BEGIN Record extracts

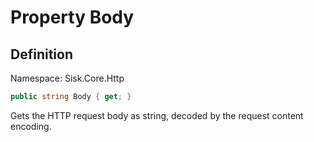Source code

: # Property Body

## Definition
Namespace: Sisk.Core.Http

```csharp
public string Body { get; }
```

Gets the HTTP request body as string, decoded by the request content encoding.

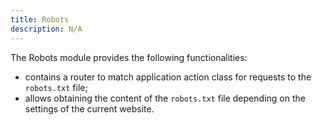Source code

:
 ```yaml
---
title: Robots
description: N/A
---
```


The Robots module provides the following functionalities:

* contains a router to match application action class for requests to the `robots.txt` file;
* allows obtaining the content of the `robots.txt` file depending on the settings of the current website.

END Record extracts

◆ Problem details:
Please retype the records above exactly, leaving every image out.

◆ Response for this exercise:
Source code

: # Property Body

## Definition
Namespace: Sisk.Core.Http

```csharp
public string Body { get; }
```

Gets the HTTP request body as string, decoded by the request content encoding.

Source code

:
 ```yaml
---
title: Robots
description: N/A
---
```


The Robots module provides the following functionalities:

* contains a router to match application action class for requests to the `robots.txt` file;
* allows obtaining the content of the `robots.txt` file depending on the settings of the current website.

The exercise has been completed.